There will be many more choices, so choose your local recipe, or divide your dough and try a few combinations. You could even create your own new version of Wakes Cakes, specific to your house or family, bringing tradition bang up to date by adding chocolate chips.
On the walk route, in one of the last few fields before the lane into Tideswell, there’s currently a mixed crop growing. What looks like a type of pea, intersown with a grass crop, like wheat. These mixes, like the ones promoted by the ‘Wildfarmed’ system, reduce the need for artificial fertilisers as the pea plants fix nitrates into the soil, providing them naturally for the wheat. Progress keeps marching on. Our systems and lives constantly change. New ideas come to us all the time, to respond to new challenged, but they grow from the seeds of ideas, sown in the past. We’ve long known peas fix the nitrates we need. This is a new use for very old technology.
Like these crops, Wakes celebrations have had to change with the times, but it’s been growth and gradual change, developing alongside the villagers, with roots planted in history.
As you pass these crops, listen out for a real treat. The bubbling call of Curlews carries across these fields, a sound gone from so many others. A reminder of the prize to be claimed if we can find a way to balance preserving the ancient parts of the landscape with our modern needs and their technical solutions.
Even the ‘I heart Tidsa Wakes’ branding for Tideswell captures this idea. If you arrive in the village at this time of year it’s everywhere. It’s undeniably modern, advertising a living tradition with elements that’d make R Murray Gilchrist’s head spin, but it wouldn’t exist without its history. Echoes of the old Saint’s day vigil are still carried within it.
Tideswell Wakes is one that really holds on to its party atmosphere. So why not do this walk during Wakes Week, in the last week of June this year, particularly on the carnival weekend at the end.
Walk along Tideswell Dale, soaking in the calm and beauty, spending time in your own personal version of a reflective vigil. Then stumble through time into the raucous fun of a historically sanctioned street party. Don’t forget to pack your Wakes Cakes!
Keep scrolling for instructions to do the walk route yourself.
Upcoming guided walk
Just before we get to the route instructions, here’s a walk I’m leading, where I’ll be telling the folktales of the White Peak out in their original setting… the hills and dales.
If you want to dive deeper into our local myths and how they connect to the landscape, come along. It’s on the 28th June 2025, in partnership with the National Trust, and begins at their site at Ilam Park.
Tickets are £6 and include parking. Every penny of your money goes back to the National Trust to help conserve the landscape and nature in the White Peak.
This event sold out last year and (at the time of sending) there are only 12 tickets left this time. It starts at 10am, so it’ll be finished with plenty of time to get to Tidza for a pint of Derby Ale!
Walking route
You can find a map and download gps information to follow here.
Length: 5.6 miles
Duration: 2-3 hours, not including time to explore the village, or enjoy the Wakes festivities if that’s the weekend you choose to visit.
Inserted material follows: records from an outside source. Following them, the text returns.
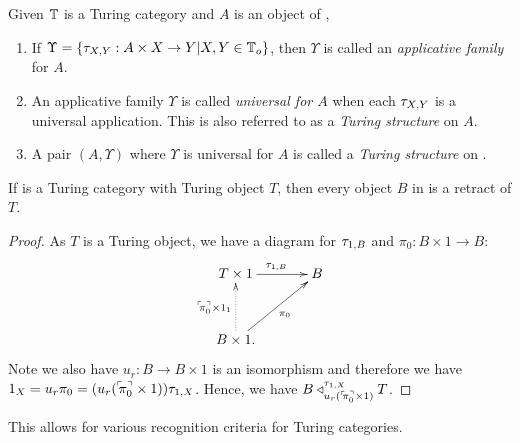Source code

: \begin{definition}\label{def:turing_structure}
  Given $\mathbb{T}$ is a Turing category and $A$ is an object of \T,
  \begin{enumerate}
    \item If $\Upsilon=\{\tau_{{X},{Y}}: A\times X \to Y | X,Y \in \mathbb{T}_o\}$, then $\Upsilon$ is called an
      \emph{applicative family} for $A$.
    \item An applicative family $\Upsilon$ is called \emph{universal for $A$} when each $\tau_{{X},{Y}}$ is
      a universal application. This is also referred to as a \emph{Turing structure} on $A$.
    \item A pair $(A,\Upsilon)$ where $\Upsilon$ is universal for $A$ is called a \emph{Turing
      structure} on \T.
  \end{enumerate}
\end{definition}

\begin{lemma}\label{lem:turing_object_is_retractable}
  If \T is a Turing category with Turing object $T$, then every object $B$ in \T is a retract of
  $T$.
\end{lemma}
\begin{proof}
  As $T$ is a Turing object, we have a diagram for $\tau_{{1},{B}}$ and $\pi_0:B\times 1 \to B$:
  \[
    \xymatrix@C+10pt@R+10pt{
      T\times 1 \ar[r]^{\tur{1}{B}} & B \\
      B\times 1. \ar@{.>}[u]^{\name{\pi_0}\times 1_1} \ar[ur]_{\pi_0}
    }
  \]
  Note we also have $u_r:B\to B\times 1$ is an
  isomorphism and therefore we have $1_X = u_r \pi_0 = (u_r ({}^\ulcorner\!\!\pi_0^\urcorner\times 1)) \tau_{{1},{X}}$. Hence, we
  have $B \triangleleft_{u_r ({}^\ulcorner\!\!\pi_0^\urcorner\times 1)}^{\tau_{{1},{X}}} T$.
\end{proof}

This allows for various recognition criteria for Turing categories.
Starting point: Tideswell Dale car park (Postcode: SK17 8SN)
Accessibility: Mostly on wide, well-kept paths. A small number of stiles, some short uneven sections, and one long stretch of uphill.
Instructions
Begin the walk by heading down the wide path next to the toilet block and ticket machine at the bottom of the car park, into Tideswell Dale. Continue along this path, keeping straight on along the lower path, through a wide wooden gate beneath a large beech tree. After this the path reaches a fork with a sculpture of a water vole, but you can take either fork as the paths rejoin in a few hundred metres. If you take the right hand path, you can see the evidence of quarrying in the drill marks in the cliffs at the sides of Tideswell Dale, then after they rejoin, the caves and soughs opening up in the rock.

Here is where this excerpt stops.